» STUDY MATERIAL:
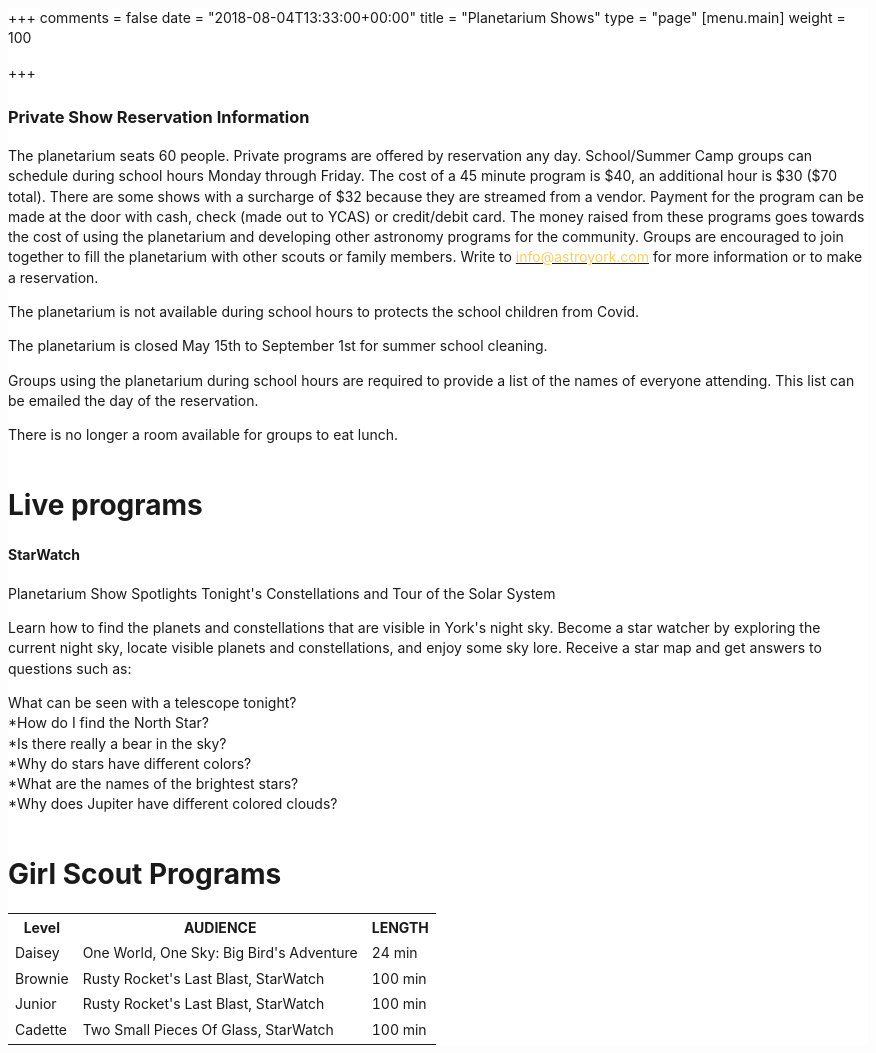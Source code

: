 +++
comments = false
date = "2018-08-04T13:33:00+00:00"
title = "Planetarium Shows"
type = "page"
[menu.main]
weight = 100

+++
<H3>Private Show Reservation Information</H3>
<p>The planetarium seats 60 people. Private programs are offered by reservation any day. School/Summer Camp groups can schedule during school hours Monday through Friday. The cost of a 45 minute program is $40, an additional hour is $30 ($70 total). There are some shows with a surcharge of $32 because they are streamed from a vendor. Payment for the program can be made at the door with cash, check (made out to YCAS) or credit/debit card. The money raised from these programs goes towards the cost of using the planetarium and developing other astronomy programs for the community. Groups are encouraged to join together to fill the planetarium with other scouts or family members. Write to <a href="mailto:info@astroyork.com"><font color="#FFCC66">info@astroyork.com</font></a> for more information or to make a reservation.

The planetarium is not available during school hours to protects the school children from Covid.

The planetarium is closed May 15th to September 1st for summer school cleaning.

Groups using the planetarium during school hours are required to provide a list of the names of everyone attending. This list can be emailed the day of the reservation.

There is no longer a room available for groups to eat lunch.
</p>
<H1>Live programs</H1>
<H4>StarWatch</H4>
<p>Planetarium Show Spotlights Tonight's Constellations and Tour of the Solar System

Learn how to find the planets and constellations that are visible in York's night sky. Become a star watcher by exploring the current night sky, locate visible planets and constellations, and enjoy some sky lore. Receive a star map and get answers to questions such as:
</p>
What can be seen with a telescope tonight?<br>
*How do I find the North Star?<br>
*Is there really a bear in the sky?<br>
*Why do stars have different colors?<br>
*What are the names of the brightest stars?<br>
*Why does Jupiter have different colored clouds?<br>

<H1>Girl Scout Programs</H1>
<table style="width:95%">
  <tr> <th>Level</th> <th>AUDIENCE</th>  <th>LENGTH</th>  </tr>
  <tr>
    <td>Daisey</td>
    <td>One World, One Sky: Big Bird's Adventure</td> 
    <td>24 min</td>
  </tr>
  <tr>
    <td>Brownie</td>
    <td>Rusty Rocket's Last Blast, StarWatch</td> 
    <td>100 min</td>
  </tr>
  <tr>
    <td>Junior</td>
    <td>Rusty Rocket's Last Blast, StarWatch</td> 
    <td>100 min</td>
  </tr>
  <tr>
    <td>Cadette</td>
    <td>Two Small Pieces Of Glass, StarWatch</td> 
    <td>100 min</td>
  </tr>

» DESCRIPTION OF THE TASK: Quote all the records verbatim, dropping any pictures from your copy.

» RESPONSE BOX:
Source code

: +++
comments = false
date = "2018-08-04T13:33:00+00:00"
title = "Planetarium Shows"
type = "page"
[menu.main]
weight = 100

+++
<H3>Private Show Reservation Information</H3>
<p>The planetarium seats 60 people. Private programs are offered by reservation any day. School/Summer Camp groups can schedule during school hours Monday through Friday. The cost of a 45 minute program is $40, an additional hour is $30 ($70 total). There are some shows with a surcharge of $32 because they are streamed from a vendor. Payment for the program can be made at the door with cash, check (made out to YCAS) or credit/debit card. The money raised from these programs goes towards the cost of using the planetarium and developing other astronomy programs for the community. Groups are encouraged to join together to fill the planetarium with other scouts or family members. Write to <a href="mailto:info@astroyork.com"><font color="#FFCC66">info@astroyork.com</font></a> for more information or to make a reservation.

The planetarium is not available during school hours to protects the school children from Covid.

The planetarium is closed May 15th to September 1st for summer school cleaning.

Groups using the planetarium during school hours are required to provide a list of the names of everyone attending. This list can be emailed the day of the reservation.

There is no longer a room available for groups to eat lunch.
</p>
<H1>Live programs</H1>
<H4>StarWatch</H4>
<p>Planetarium Show Spotlights Tonight's Constellations and Tour of the Solar System

Learn how to find the planets and constellations that are visible in York's night sky. Become a star watcher by exploring the current night sky, locate visible planets and constellations, and enjoy some sky lore. Receive a star map and get answers to questions such as:
</p>
What can be seen with a telescope tonight?<br>
*How do I find the North Star?<br>
*Is there really a bear in the sky?<br>
*Why do stars have different colors?<br>
*What are the names of the brightest stars?<br>
*Why does Jupiter have different colored clouds?<br>

<H1>Girl Scout Programs</H1>
<table style="width:95%">
  <tr> <th>Level</th> <th>AUDIENCE</th>  <th>LENGTH</th>  </tr>
  <tr>
    <td>Daisey</td>
    <td>One World, One Sky: Big Bird's Adventure</td> 
    <td>24 min</td>
  </tr>
  <tr>
    <td>Brownie</td>
    <td>Rusty Rocket's Last Blast, StarWatch</td> 
    <td>100 min</td>
  </tr>
  <tr>
    <td>Junior</td>
    <td>Rusty Rocket's Last Blast, StarWatch</td> 
    <td>100 min</td>
  </tr>
  <tr>
    <td>Cadette</td>
    <td>Two Small Pieces Of Glass, StarWatch</td> 
    <td>100 min</td>
  </tr>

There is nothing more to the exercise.